The officer was reported to suffer serious head and facial injuries after someone threw a hard object at him, reported AP News. A federal appeals court had asked the Court if the officer, identified as John Doe, could pursue a federal lawsuit against Mckesson. The Court responded in a 6-1 opinion that he could.
More on the Court’s response from AP News:
“Because it is alleged that Mckesson, with knowledge that such protests could turn violent, staged a protest in direct contravention of law, thereby provoking the police to respond, a person can easily associate the injury to the police officer with the alleged conduct,” Justice William Crain wrote in a concurring opinion.
The case had been through a long federal court path before the state Supreme Court was asked to weigh in. A federal district judge threw out the officer’s original lawsuit. It was revived by a divided panel of the 5th U.S. Circuit Court of Appeals in New Orleans. Mckesson then went to the U.S. Supreme Court.

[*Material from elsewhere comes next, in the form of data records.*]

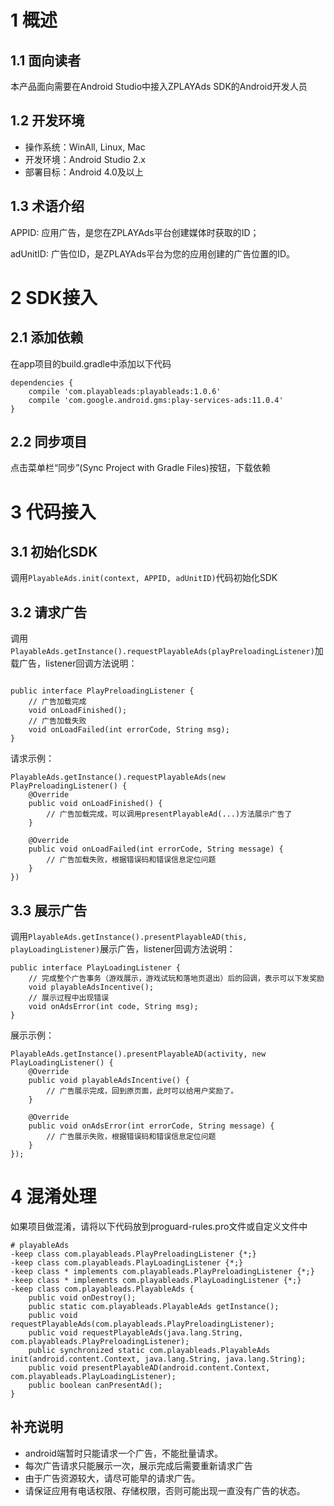 # 1 概述


## 1.1 面向读者
本产品面向需要在Android Studio中接入ZPLAYAds SDK的Android开发人员

## 1.2 开发环境
- 操作系统：WinAll, Linux, Mac
- 开发环境：Android Studio 2.x
- 部署目标：Android 4.0及以上

## 1.3 术语介绍
APPID: 应用广告，是您在ZPLAYAds平台创建媒体时获取的ID；

adUnitID: 广告位ID，是ZPLAYAds平台为您的应用创建的广告位置的ID。

# 2 SDK接入
## 2.1 添加依赖
在app项目的build.gradle中添加以下代码
```
dependencies {
    compile 'com.playableads:playableads:1.0.6'
    compile 'com.google.android.gms:play-services-ads:11.0.4'
}
```

## 2.2 同步项目
点击菜单栏“同步”(Sync Project with Gradle Files)按钮，下载依赖

# 3 代码接入
## 3.1 初始化SDK
调用```PlayableAds.init(context, APPID, adUnitID)```代码初始化SDK
## 3.2 请求广告
调用```PlayableAds.getInstance().requestPlayableAds(playPreloadingListener)```加载广告，listener回调方法说明：
```

public interface PlayPreloadingListener {
    // 广告加载完成
    void onLoadFinished();
    // 广告加载失败
    void onLoadFailed(int errorCode, String msg);
}
```

请求示例：
```
PlayableAds.getInstance().requestPlayableAds(new PlayPreloadingListener() {
    @Override
    public void onLoadFinished() {
        // 广告加载完成，可以调用presentPlayableAd(...)方法展示广告了
    }

    @Override
    public void onLoadFailed(int errorCode, String message) {
        // 广告加载失败，根据错误码和错误信息定位问题
    }
})
```

## 3.3 展示广告
调用```PlayableAds.getInstance().presentPlayableAD(this, playLoadingListener)```展示广告，listener回调方法说明：
```
public interface PlayLoadingListener {
    // 完成整个广告事务（游戏展示，游戏试玩和落地页退出）后的回调，表示可以下发奖励
    void playableAdsIncentive();
    // 展示过程中出现错误
    void onAdsError(int code, String msg);
}
```
展示示例：
```
PlayableAds.getInstance().presentPlayableAD(activity, new PlayLoadingListener() {
    @Override
    public void playableAdsIncentive() {
        // 广告展示完成，回到原页面，此时可以给用户奖励了。
    }

    @Override
    public void onAdsError(int errorCode, String message) {
        // 广告展示失败，根据错误码和错误信息定位问题
    }
});
```


# 4 混淆处理
如果项目做混淆，请将以下代码放到proguard-rules.pro文件或自定义文件中
```
# playableAds
-keep class com.playableads.PlayPreloadingListener {*;}
-keep class com.playableads.PlayLoadingListener {*;}
-keep class * implements com.playableads.PlayPreloadingListener {*;}
-keep class * implements com.playableads.PlayLoadingListener {*;}
-keep class com.playableads.PlayableAds {
    public void onDestroy();
    public static com.playableads.PlayableAds getInstance();
    public void requestPlayableAds(com.playableads.PlayPreloadingListener);
    public void requestPlayableAds(java.lang.String, com.playableads.PlayPreloadingListener);
    public synchronized static com.playableads.PlayableAds init(android.content.Context, java.lang.String, java.lang.String);
    public void presentPlayableAD(android.content.Context, com.playableads.PlayLoadingListener);
    public boolean canPresentAd();
}
```

## 补充说明
* android端暂时只能请求一个广告，不能批量请求。
* 每次广告请求只能展示一次，展示完成后需要重新请求广告
* 由于广告资源较大，请尽可能早的请求广告。
* 请保证应用有电话权限、存储权限，否则可能出现一直没有广告的状态。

Per AP’s report, the case raises questions about who would be at fault for damages that occur during a protest, which is protected by the First Amendment. There are also questions on whether the state law can be applied to place responsibility on the protest organizer for neglecting to prevent a crime. The Court said state law could be applied there and also allow police officers to collect damages under circumstances like this.
Justice Piper Griffin, the dissenting judge, said if Mckesson is found to have a legal duty in this case, it will have a “chilling effect on political protestors in general” because nothing can keep a “bad actor from attending an otherwise peaceful protest,” reported AP News.
Griffin has a point. All throughout the 2020 Black Lives Matter protests, we saw some demonstrators take a violent turn. However, that did not reflect the initial intentions of a peaceful protest. Griffin said courts would see “increased litigation from all sides of the political spectrum,” via AP News.